Now the focus shifts to acquiring a top-of-the rotation pitcher and figuring out what to do with the big surplus that the Alonso deal has created at first base. For the moment, the Orioles have four players capable of playing significant innings there, with Ryan Mountcastle headed for arbitration and top prospects Coby Mayo and Samuel Basallo coming into their own, which means that something will have to give.
That something probably will be a trade for a starting pitcher and the latest speculation has focused on Miami Marlins right-hander Edward Cabrera. There is little chance the Orioles part with Basallo and the Marlins probably aren’t interested in paying Mountcastle what he figures to get in arbitration, so the most likely scenario would be a deal involving Mayo.

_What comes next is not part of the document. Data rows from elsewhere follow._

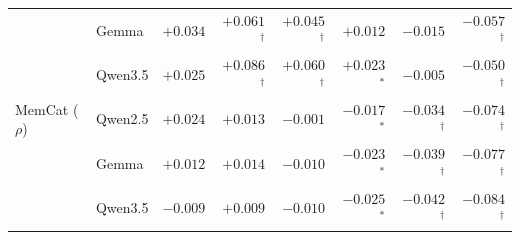 \begin{table}[t]
\begin{tabular}{@{}llrrrrrr@{}}
 & Gemma & $+0.034$ & $+0.061$$^{\dagger}$ & $+0.045$$^{\dagger}$ & $+0.012$ & $-0.015$ & $-0.057$$^{\dagger}$ \\
 & Qwen3.5 & $+0.025$ & $+0.086$$^{\dagger}$ & $+0.060$$^{\dagger}$ & $+0.023$$^{*}$ & $-0.005$ & $-0.050$$^{\dagger}$ \\
\addlinespace
MemCat ($\rho$) & Qwen2.5 & $+0.024$ & $+0.013$ & $-0.001$ & $-0.017$$^{*}$ & $-0.034$$^{\dagger}$ & $-0.074$$^{\dagger}$ \\
 & Gemma & $+0.012$ & $+0.014$ & $-0.010$ & $-0.023$$^{*}$ & $-0.039$$^{\dagger}$ & $-0.077$$^{\dagger}$ \\
 & Qwen3.5 & $-0.009$ & $+0.009$ & $-0.010$ & $-0.025$$^{*}$ & $-0.042$$^{\dagger}$ & $-0.084$$^{\dagger}$ \\
\bottomrule
\end{tabular}
\end{table}
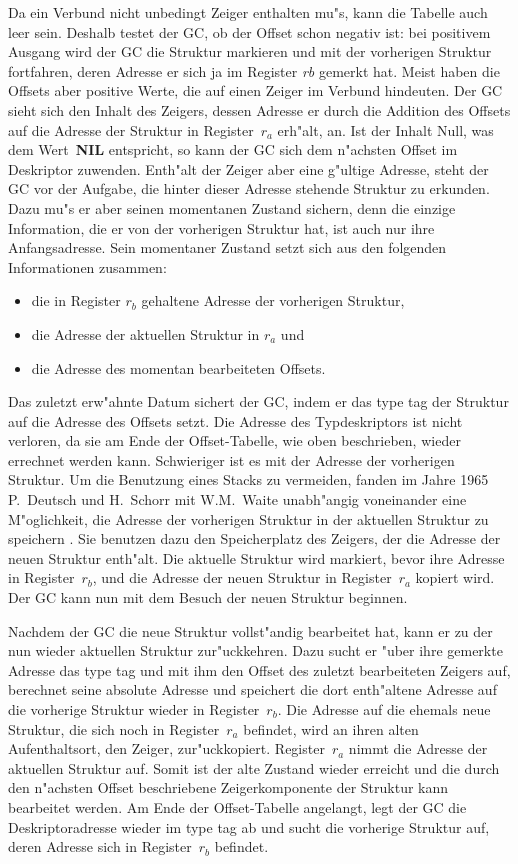 Da ein Verbund nicht unbedingt Zeiger enthalten mu"s, kann die Tabelle auch
leer sein.
Deshalb testet der GC, ob der Offset schon negativ ist: bei positivem Ausgang
wird der GC die Struktur markieren und mit der vorherigen Struktur fortfahren,
deren Adresse er sich ja im Register {\it rb\/} gemerkt hat.
Meist haben die Offsets aber positive Werte, die auf einen Zeiger im Verbund
hindeuten.
Der GC sieht sich den Inhalt des Zeigers, dessen Adresse er durch die Addition des
Offsets auf die Adresse der Struktur in Register~$r_a$ erh"alt, an.
Ist der Inhalt Null, was dem Wert~{\bf NIL} entspricht, so kann der GC sich
dem n"achsten Offset im Deskriptor zuwenden.
Enth"alt der Zeiger aber eine g"ultige Adresse, steht der GC vor der Aufgabe,
die hinter dieser Adresse stehende Struktur zu erkunden.
Dazu mu"s er aber seinen momentanen Zustand sichern, denn die einzige
Information, die er von der vorherigen Struktur hat, ist auch nur ihre
Anfangsadresse.
Sein momentaner Zustand setzt sich aus den folgenden Informationen zusammen:
\begin{itemize}
\item die in Register $r_b$ gehaltene Adresse der vorherigen Struktur,
\item die Adresse der aktuellen Struktur in $r_a$ und
\item die Adresse des momentan bearbeiteten Offsets.
\end{itemize}

Das zuletzt erw"ahnte Datum sichert der GC, indem er das type tag der
Struktur auf die Adresse des Offsets setzt.
Die Adresse des Typdeskriptors ist nicht verloren, da sie am Ende der
Offset-Tabelle, wie oben beschrieben, wieder errechnet werden kann.
Schwieriger ist es mit der Adresse der vorherigen Struktur.
Um die Benutzung eines Stacks zu vermeiden, fanden im Jahre 1965
P.~Deutsch und H.~Schorr mit W.M.~Waite unabh"angig voneinander eine
M"oglichkeit, die Adresse der vorherigen Struktur in der aktuellen
Struktur zu speichern \cite{garbColl}.
Sie benutzen dazu den Speicherplatz des Zeigers, der die Adresse der neuen
Struktur enth"alt.
Die aktuelle Struktur wird markiert, bevor ihre Adresse in Register~$r_b$,
und die Adresse der neuen Struktur in Register~$r_a$ kopiert wird.
Der GC kann nun mit dem Besuch der neuen Struktur beginnen.

\medskip
Nachdem der GC die neue Struktur vollst"andig bearbeitet hat, kann er zu
der nun wieder aktuellen Struktur zur"uckkehren.
Dazu sucht er "uber ihre gemerkte Adresse das type tag und mit ihm den Offset
des zuletzt bearbeiteten Zeigers auf, berechnet seine absolute Adresse und
speichert die dort enth"altene Adresse auf die vorherige Struktur wieder in
Register~$r_b$.
Die Adresse auf die ehemals neue Struktur, die sich noch in Register~$r_a$
befindet, wird an ihren alten Aufenthaltsort, den Zeiger, zur"uckkopiert.
Register~$r_a$ nimmt die Adresse der aktuellen Struktur auf.
Somit ist der alte Zustand wieder erreicht und die durch den n"achsten Offset
beschriebene Zeigerkomponente der Struktur kann bearbeitet werden.
Am Ende der Offset-Tabelle angelangt, legt der GC die Deskriptoradresse
wieder im type tag ab und sucht die vorherige Struktur auf, deren Adresse
sich in Register~$r_b$ befindet.


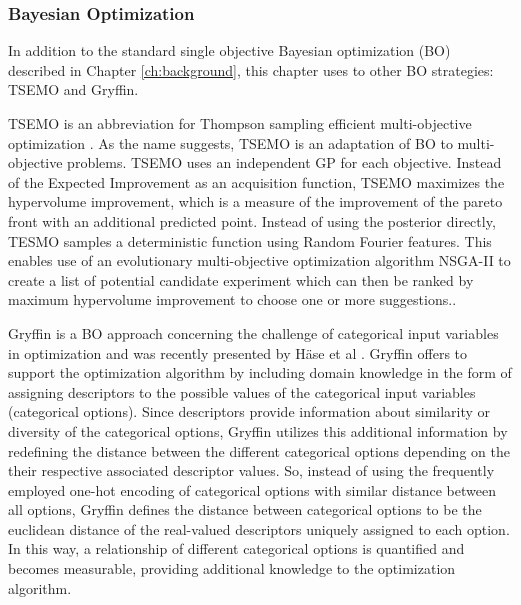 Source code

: \subsubsection{Bayesian Optimization}

In addition to the standard single objective Bayesian optimization (BO) described in Chapter \ref{ch:background}, this chapter uses to other BO strategies: TSEMO and Gryffin.

TSEMO is an abbreviation for Thompson sampling efficient multi-objective optimization \cite{Bradford2018}. As the name suggests, TSEMO is an adaptation of BO to multi-objective problems. TSEMO uses an independent GP for each objective. Instead of the Expected Improvement as an acquisition function, TSEMO maximizes the hypervolume improvement, which is a measure of the improvement of the pareto front with an additional predicted point. Instead of using the posterior directly, TESMO samples a deterministic function using Random Fourier features. This enables use of an evolutionary multi-objective optimization algorithm NSGA-II \cite{Deb2002} to create a list of potential candidate experiment which can then be ranked by maximum hypervolume improvement to choose one or more suggestions..

Gryffin is a BO approach concerning the challenge of categorical input variables in optimization and was recently presented by H{\"{a}}se et al \cite{Hase2020a}. Gryffin offers to support the optimization algorithm by including domain knowledge in the form of assigning descriptors to the possible values of the categorical input variables (categorical options). Since descriptors provide information about similarity or diversity of the categorical options, Gryffin utilizes this additional information by redefining the distance between the different categorical options depending on the their respective associated descriptor values. So, instead of using the frequently employed one-hot encoding of categorical options with similar distance between all options,  Gryffin defines the distance between categorical options to be the euclidean distance of the real-valued descriptors uniquely assigned to each option. In this way, a relationship of different categorical options is quantified and becomes measurable, providing additional knowledge to the optimization algorithm. 


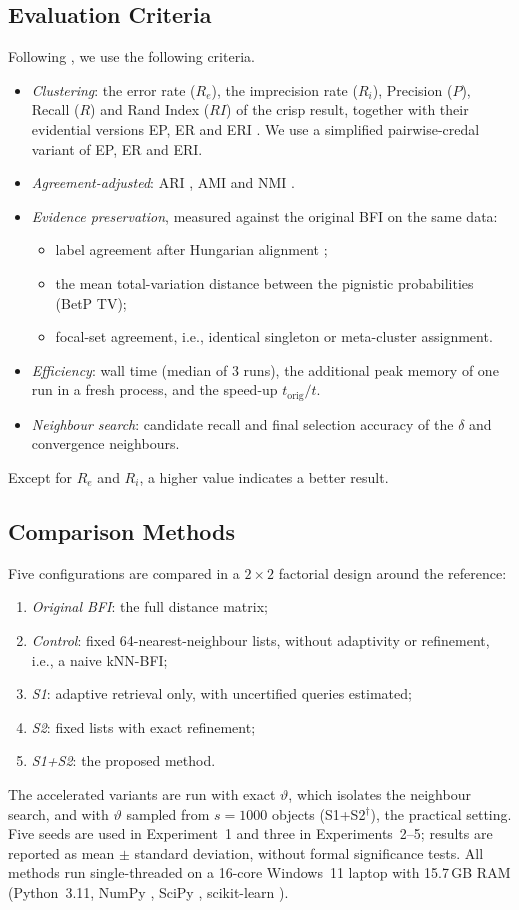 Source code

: \documentclass[journal]{IEEEtran}
\begin{document}
\subsection{Evaluation Criteria}
Following \cite{zhang2025}, we use the following criteria.
\begin{itemize}
\item \emph{Clustering}: the error rate ($R_e$), the imprecision rate ($R_i$), Precision ($P$), Recall ($R$) and Rand Index ($RI$) of the crisp result, together with their evidential versions EP, ER and ERI \cite{zhang2025survey, liu2015}. We use a simplified pairwise-credal variant of EP, ER and ERI.
\item \emph{Agreement-adjusted}: ARI \cite{hubert1985}, AMI and NMI \cite{strehl2002}.
\item \emph{Evidence preservation}, measured against the original BFI on the same data:
\begin{itemize}
\item label agreement after Hungarian alignment \cite{kuhn1955};
\item the mean total-variation distance between the pignistic probabilities (BetP TV);
\item focal-set agreement, i.e., identical singleton or meta-cluster assignment.
\end{itemize}
\item \emph{Efficiency}: wall time (median of 3 runs), the additional peak memory of one run in a fresh process, and the speed-up $t_{\mathrm{orig}}/t$.
\item \emph{Neighbour search}: candidate recall and final selection accuracy of the $\delta$ and convergence neighbours.
\end{itemize}
Except for $R_e$ and $R_i$, a higher value indicates a better result.

\subsection{Comparison Methods}
Five configurations are compared in a $2\times2$ factorial design around the reference:
\begin{enumerate}
\item \emph{Original BFI}: the full distance matrix;
\item \emph{Control}: fixed 64-nearest-neighbour lists, without adaptivity or refinement, i.e., a naive kNN-BFI;
\item \emph{S1}: adaptive retrieval only, with uncertified queries estimated;
\item \emph{S2}: fixed lists with exact refinement;
\item \emph{S1+S2}: the proposed method.
\end{enumerate}
The accelerated variants are run with exact $\vartheta$, which isolates the neighbour search, and with $\vartheta$ sampled from $s=1000$ objects (S1+S2$^{\dagger}$), the practical setting. Five seeds are used in Experiment~1 and three in Experiments~2--5; results are reported as mean $\pm$ standard deviation, without formal significance tests. All methods run single-threaded on a 16-core Windows~11 laptop with 15.7\,GB RAM (Python~3.11, NumPy \cite{harris2020}, SciPy \cite{virtanen2020}, scikit-learn \cite{pedregosa2011}).
\end{document}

Elias has kept his word and hit the Winter Meetings hard after giving signs of his desire to significantly improve the ballclub when he traded promising young starter Grayson Rodriguez to the Angels for right-handed-hitting outfielder Taylor Ward. He also has a recent trade history with the Marlins, who dealt starter Trevor Rogers to the O’s at the 2024 trade deadline for a package including promising outfielder Kyle Stowers.
It has to be painful for Elias to part with so much young talent, but the sudden downturn in his team’s fortunes after a successful rebuild has left him with no choice but to risk watching some of his potential stars reach that potential somewhere else. He really doesn’t have any other choice.